In 2005, Americans used 410 billion gallons of water a day. In the spirit of the soon-to-commence-we’ve-heard London Olympics, that’s enough to fill 620,808 Olympic-sized swimming pools. In the spirit of the 2000 Sydney Games, it’s three times the amount of water in Sydney Harbor. (How much we use now is probably similar, but the U.S. Geological Survey’s research on 2010 won’t be ready until 2014.)
Half of the water we use goes to power generation. Michael Webber, associate director of the Center for International Energy and Environmental Policy at the University of Texas, finds that worrisome, given our recent water-access difficulties. (Yes, we’re talking about the drought again. Get used to it.) He wrote an editorial for The New York Times titled, “Will Drought Cause the Next Blackout?”
During the 2008 drought in the Southeast, power plants were within days or weeks of shutting down because of limited water supplies. In Texas today, some cities are forbidding the use of municipal water for hydraulic fracturing. The multiyear drought in the West has lowered the snowpack and water levels behind dams, reducing their power output. The United States Energy Information Administration recently issued an alert that the drought was likely to exacerbate challenges to California’s electric power market this summer, with higher risks of reliability problems and scarcity-driven price increases.
You may remember how power plants work. In a coal plant, as illustrated above, coal is burned to heat water, which becomes steam. The pressure of the steam is used to rotate a turbine, which spins a magnet that creates electricity. The steam is then cooled back into water and pumped back out to the source. Without water, there’s no steam. With no steam, there’s no power.
Webber’s article isn’t the first time the link between drought and power generation has been raised. A survey of electricity providers earlier this year suggested that water availability was a primary concern. But the nexus is worrisome: Increased drought means less water. Increased drought also means higher temperatures. Higher temperatures mean increased power usage.
Webber suggests ways in which we can soften the impact.
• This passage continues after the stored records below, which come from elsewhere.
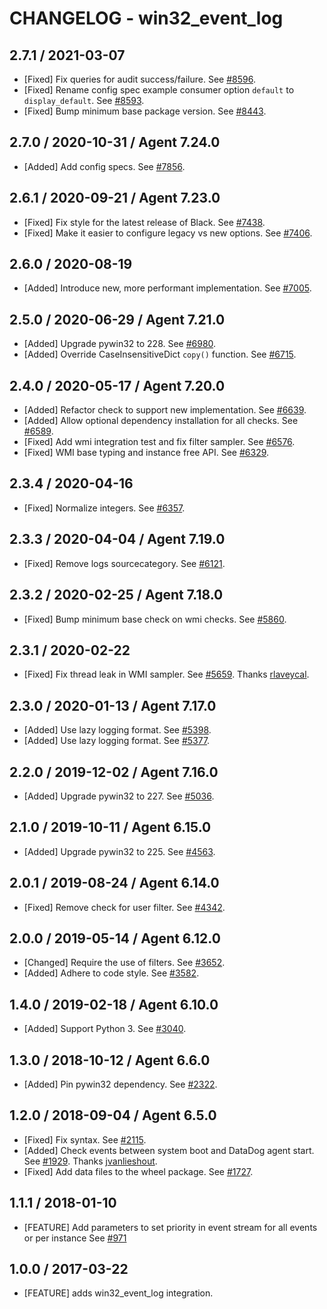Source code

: # CHANGELOG - win32_event_log

## 2.7.1 / 2021-03-07

* [Fixed] Fix queries for audit success/failure. See [#8596](https://github.com/DataDog/integrations-core/pull/8596).
* [Fixed] Rename config spec example consumer option `default` to `display_default`. See [#8593](https://github.com/DataDog/integrations-core/pull/8593).
* [Fixed] Bump minimum base package version. See [#8443](https://github.com/DataDog/integrations-core/pull/8443).

## 2.7.0 / 2020-10-31 / Agent 7.24.0

* [Added] Add config specs. See [#7856](https://github.com/DataDog/integrations-core/pull/7856).

## 2.6.1 / 2020-09-21 / Agent 7.23.0

* [Fixed] Fix style for the latest release of Black. See [#7438](https://github.com/DataDog/integrations-core/pull/7438).
* [Fixed] Make it easier to configure legacy vs new options. See [#7406](https://github.com/DataDog/integrations-core/pull/7406).

## 2.6.0 / 2020-08-19

* [Added] Introduce new, more performant implementation. See [#7005](https://github.com/DataDog/integrations-core/pull/7005).

## 2.5.0 / 2020-06-29 / Agent 7.21.0

* [Added] Upgrade pywin32 to 228. See [#6980](https://github.com/DataDog/integrations-core/pull/6980).
* [Added] Override CaseInsensitiveDict `copy()` function. See [#6715](https://github.com/DataDog/integrations-core/pull/6715).

## 2.4.0 / 2020-05-17 / Agent 7.20.0

* [Added] Refactor check to support new implementation. See [#6639](https://github.com/DataDog/integrations-core/pull/6639).
* [Added] Allow optional dependency installation for all checks. See [#6589](https://github.com/DataDog/integrations-core/pull/6589).
* [Fixed] Add wmi integration test and fix filter sampler. See [#6576](https://github.com/DataDog/integrations-core/pull/6576).
* [Fixed] WMI base typing and instance free API. See [#6329](https://github.com/DataDog/integrations-core/pull/6329).

## 2.3.4 / 2020-04-16

* [Fixed] Normalize integers. See [#6357](https://github.com/DataDog/integrations-core/pull/6357).

## 2.3.3 / 2020-04-04 / Agent 7.19.0

* [Fixed] Remove logs sourcecategory. See [#6121](https://github.com/DataDog/integrations-core/pull/6121).

## 2.3.2 / 2020-02-25 / Agent 7.18.0

* [Fixed] Bump minimum base check on wmi checks. See [#5860](https://github.com/DataDog/integrations-core/pull/5860).

## 2.3.1 / 2020-02-22

* [Fixed] Fix thread leak in WMI sampler. See [#5659](https://github.com/DataDog/integrations-core/pull/5659). Thanks [rlaveycal](https://github.com/rlaveycal).

## 2.3.0 / 2020-01-13 / Agent 7.17.0

* [Added] Use lazy logging format. See [#5398](https://github.com/DataDog/integrations-core/pull/5398).
* [Added] Use lazy logging format. See [#5377](https://github.com/DataDog/integrations-core/pull/5377).

## 2.2.0 / 2019-12-02 / Agent 7.16.0

* [Added] Upgrade pywin32 to 227. See [#5036](https://github.com/DataDog/integrations-core/pull/5036).

## 2.1.0 / 2019-10-11 / Agent 6.15.0

* [Added] Upgrade pywin32 to 225. See [#4563](https://github.com/DataDog/integrations-core/pull/4563).

## 2.0.1 / 2019-08-24 / Agent 6.14.0

* [Fixed] Remove check for user filter. See [#4342](https://github.com/DataDog/integrations-core/pull/4342).

## 2.0.0 / 2019-05-14 / Agent 6.12.0

* [Changed] Require the use of filters. See [#3652](https://github.com/DataDog/integrations-core/pull/3652).
* [Added] Adhere to code style. See [#3582](https://github.com/DataDog/integrations-core/pull/3582).

## 1.4.0 / 2019-02-18 / Agent 6.10.0

* [Added] Support Python 3. See [#3040](https://github.com/DataDog/integrations-core/pull/3040).

## 1.3.0 / 2018-10-12 / Agent 6.6.0

* [Added] Pin pywin32 dependency. See [#2322][1].

## 1.2.0 / 2018-09-04 / Agent 6.5.0

* [Fixed] Fix syntax. See [#2115][2].
* [Added] Check events between system boot and DataDog agent start. See [#1929][3]. Thanks [jvanlieshout][4].
* [Fixed] Add data files to the wheel package. See [#1727][5].

## 1.1.1 / 2018-01-10

* [FEATURE] Add parameters to set priority in event stream for all events or per instance See [#971][6]

## 1.0.0 / 2017-03-22

* [FEATURE] adds win32_event_log integration.

<!--- The following link definition list is generated by PimpMyChangelog --->
[1]: https://github.com/DataDog/integrations-core/pull/2322
[2]: https://github.com/DataDog/integrations-core/pull/2115
[3]: https://github.com/DataDog/integrations-core/pull/1929
[4]: https://github.com/jvanlieshout
[5]: https://github.com/DataDog/integrations-core/pull/1727
[6]: https://github.com/DataDog/integrations-core/issues/971
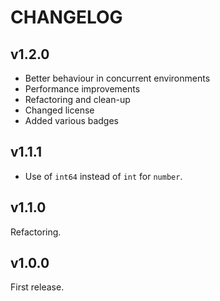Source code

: # CHANGELOG

## v1.2.0
* Better behaviour in concurrent environments
* Performance improvements
* Refactoring and clean-up
* Changed license
* Added various badges

## v1.1.1
* Use of `int64` instead of `int` for `number`.

## v1.1.0
Refactoring.

## v1.0.0
First release.
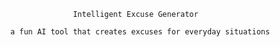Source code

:                         Intelligent Excuse Generator
                        
          a fun AI tool that creates excuses for everyday situations
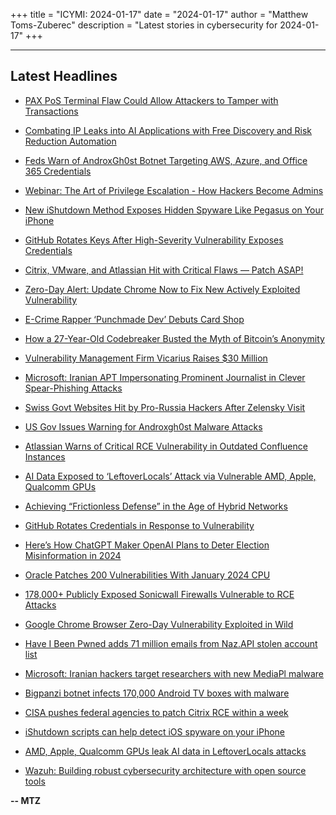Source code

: +++
title = "ICYMI: 2024-01-17"
date = "2024-01-17"
author = "Matthew Toms-Zuberec"
description = "Latest stories in cybersecurity for 2024-01-17"
+++

---------------------------------------------------------------------------
## Latest Headlines
- [PAX PoS Terminal Flaw Could Allow Attackers to Tamper with Transactions](https://thehackernews.com/2024/01/pax-pos-terminal-flaw-could-allow.html)

- [Combating IP Leaks into AI Applications with Free Discovery and Risk Reduction Automation](https://thehackernews.com/2024/01/combating-ip-leaks-into-ai-applications.html)

- [Feds Warn of AndroxGh0st Botnet Targeting AWS, Azure, and Office 365 Credentials](https://thehackernews.com/2024/01/feds-warn-of-androxgh0st-botnet.html)

- [Webinar: The Art of Privilege Escalation - How Hackers Become Admins](https://thehackernews.com/2024/01/webinar-art-of-privilege-escalation-how.html)

- [New iShutdown Method Exposes Hidden Spyware Like Pegasus on Your iPhone](https://thehackernews.com/2024/01/new-ishutdown-method-exposes-hidden.html)

- [GitHub Rotates Keys After High-Severity Vulnerability Exposes Credentials](https://thehackernews.com/2024/01/github-rotates-keys-after-high-severity.html)

- [Citrix, VMware, and Atlassian Hit with Critical Flaws — Patch ASAP!](https://thehackernews.com/2024/01/citrix-vmware-and-atlassian-hit-with.html)

- [Zero-Day Alert: Update Chrome Now to Fix New Actively Exploited Vulnerability](https://thehackernews.com/2024/01/zero-day-alert-update-chrome-now-to-fix.html)

- [E-Crime Rapper ‘Punchmade Dev’ Debuts Card Shop](https://krebsonsecurity.com/2024/01/e-crime-rapper-punchmade-dev-debuts-card-shop/)

- [How a 27-Year-Old Codebreaker Busted the Myth of Bitcoin’s Anonymity](https://www.wired.com/story/27-year-old-codebreaker-busted-myth-bitcoins-anonymity/)

- [Vulnerability Management Firm Vicarius Raises $30 Million](https://www.securityweek.com/vulnerability-management-firm-vicarius-raises-30-million/)

- [Microsoft: Iranian APT Impersonating Prominent Journalist in Clever Spear-Phishing Attacks](https://www.securityweek.com/microsoft-iranian-apt-impersonating-prominent-journalist-in-clever-spear-phishing-attacks/)

- [Swiss Govt Websites Hit by Pro-Russia Hackers After Zelensky Visit](https://www.securityweek.com/swiss-govt-websites-hit-by-pro-russia-hackers-after-zelensky-visit/)

- [US Gov Issues Warning for Androxgh0st Malware Attacks](https://www.securityweek.com/us-gov-issues-warning-for-androxgh0st-malware-attacks/)

- [Atlassian Warns of Critical RCE Vulnerability in Outdated Confluence Instances](https://www.securityweek.com/atlassian-warns-of-critical-rce-vulnerability-in-outdated-confluence-instances/)

- [AI Data Exposed to ‘LeftoverLocals’ Attack via Vulnerable AMD, Apple, Qualcomm GPUs](https://www.securityweek.com/ai-data-exposed-to-leftoverlocals-attack-via-vulnerable-amd-apple-qualcomm-gpus/)

- [Achieving “Frictionless Defense” in the Age of Hybrid Networks](https://www.securityweek.com/achieving-frictionless-defense-in-the-age-of-hybrid-networks/)

- [GitHub Rotates Credentials in Response to Vulnerability](https://www.securityweek.com/github-rotates-credentials-in-response-to-vulnerability/)

- [Here’s How ChatGPT Maker OpenAI Plans to Deter Election Misinformation in 2024](https://www.securityweek.com/heres-how-chatgpt-maker-openai-plans-to-deter-election-misinformation-in-2024/)

- [Oracle Patches 200 Vulnerabilities With January 2024 CPU](https://www.securityweek.com/oracle-patches-200-vulnerabilities-with-january-2024-cpu/)

- [178,000+ Publicly Exposed Sonicwall Firewalls Vulnerable to RCE Attacks](https://cybersecuritynews.com/sonicwall-firewalls-rce-attack/)

- [Google Chrome Browser Zero-Day Vulnerability Exploited in Wild](https://cybersecuritynews.com/google-chrome-browser-zero-day-vulnerability/)

- [Have I Been Pwned adds 71 million emails from Naz.API stolen account list](https://www.bleepingcomputer.com/news/security/have-i-been-pwned-adds-71-million-emails-from-nazapi-stolen-account-list/)

- [Microsoft: Iranian hackers target researchers with new MediaPl malware](https://www.bleepingcomputer.com/news/security/microsoft-iranian-hackers-target-researchers-with-new-mediapl-malware/)

- [Bigpanzi botnet infects 170,000 Android TV boxes with malware](https://www.bleepingcomputer.com/news/security/bigpanzi-botnet-infects-170-000-android-tv-boxes-with-malware/)

- [CISA pushes federal agencies to patch Citrix RCE within a week](https://www.bleepingcomputer.com/news/security/cisa-pushes-federal-agencies-to-patch-citrix-rce-within-a-week/)

- [iShutdown scripts can help detect iOS spyware on your iPhone](https://www.bleepingcomputer.com/news/security/ishutdown-scripts-can-help-detect-ios-spyware-on-your-iphone/)

- [AMD, Apple, Qualcomm GPUs leak AI data in LeftoverLocals attacks](https://www.bleepingcomputer.com/news/security/amd-apple-qualcomm-gpus-leak-ai-data-in-leftoverlocals-attacks/)

- [Wazuh: Building robust cybersecurity architecture with open source tools](https://www.bleepingcomputer.com/news/security/wazuh-building-robust-cybersecurity-architecture-with-open-source-tools/)

**-- MTZ**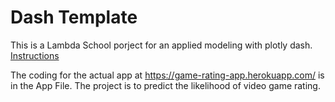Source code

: # Dash Template



This is a Lambda School porject for an applied modeling with plotly dash. 
[Instructions](https://lambdaschool.github.io/ds/unit2/dash-template/)


The coding for the actual app at https://game-rating-app.herokuapp.com/
is in the App File. The project is to predict the likelihood of video game rating. 

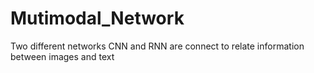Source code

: # Mutimodal_Network
Two different networks CNN and RNN are connect to relate information between images and text
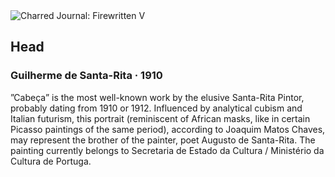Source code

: <div class="artwork-of-the-day">
  <div class="container">
    <div class="img-wrapper">
      <img
        src="https://uploads4.wikiart.org/images/guilherme-de-santa-rita/head-1910.jpg!Large.jpg"
        alt="Charred Journal: Firewritten V" />
    </div>
    <div class="artwork-detail">
      <div class="artwork-origin"> 
        <h2 class="artwork-name">Head</h2>
        <h3 class="artist">
          Guilherme de Santa-Rita
                    ·  1910
        </h3>
      </div>
      <p class="description">
        <span class="artwork-description-text ng-binding" ng-bind-html="viewModel.ArtworkOfTheDay.Description | unsafe">”Cabeça” is the most well-known work by the elusive Santa-Rita Pintor, probably dating from 1910 or 1912. Influenced by analytical cubism and Italian futurism, this portrait (reminiscent of African masks, like in certain Picasso paintings of the same period), according to Joaquim Matos Chaves, may represent the brother of the painter, poet Augusto de Santa-Rita. The painting currently belongs to Secretaria de Estado da Cultura / Ministério da Cultura de Portuga.</span>
                        <div class="text-shadow-container" ng-show="showShadow" style=""></div>
      </p>
    </div>
  </div>

</div>
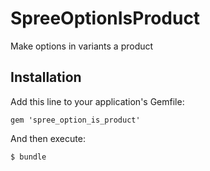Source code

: # SpreeOptionIsProduct

Make options in variants a product

## Installation

Add this line to your application's Gemfile:

    gem 'spree_option_is_product'

And then execute:

    $ bundle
Conservation; reduced water use for extraction, as in fracking; increased use of reclaimed water. And, of course, increased use of renewables:
A plan proposed by the Obama administration (requiring new power plants to emit no more than 1,000 pounds of carbon dioxide per megawatt hour generated) would encourage utilities to choose less carbon- and water-intensive fuels. Conventional coal plants, which are very thirsty, exceed the standards proposed by the president. But relatively clean, and water-lean, power plants that use wind, solar panels and natural gas combined cycle, would meet them. Thus, by enforcing CO2 limits, a lot of water use can be avoided.
Wind turbines, for example, use very little water. By which we mean no water. More wind turbines, less water. Done and done.
None of this should come as a surprise. Back in 1999, Yasiin Bey (then known as Mos Def) wrote a song, “New World Water.” (Seriously!) An excerpt below.
You can laugh and take it as a joke if you wanna
But it don’t rain for four weeks some summers
And it’s about to get real wild in the half
You be buying Evian just to take a fuckin bath …
See I ain’t got time try to be Big Hank,
Fuck a bank; I need a twenty-year water tank
Cause while these knuckleheads is out here sweatin they goods
The sun is sitting in the treetops burnin the woods
And as the flames from the blaze get higher and higher
They say, “Don’t drink the water! We need it for the fire!”
The hip-hop community and academics agree: The time to address our water problem has arrived. Without power, after all, how are we going to listen to music?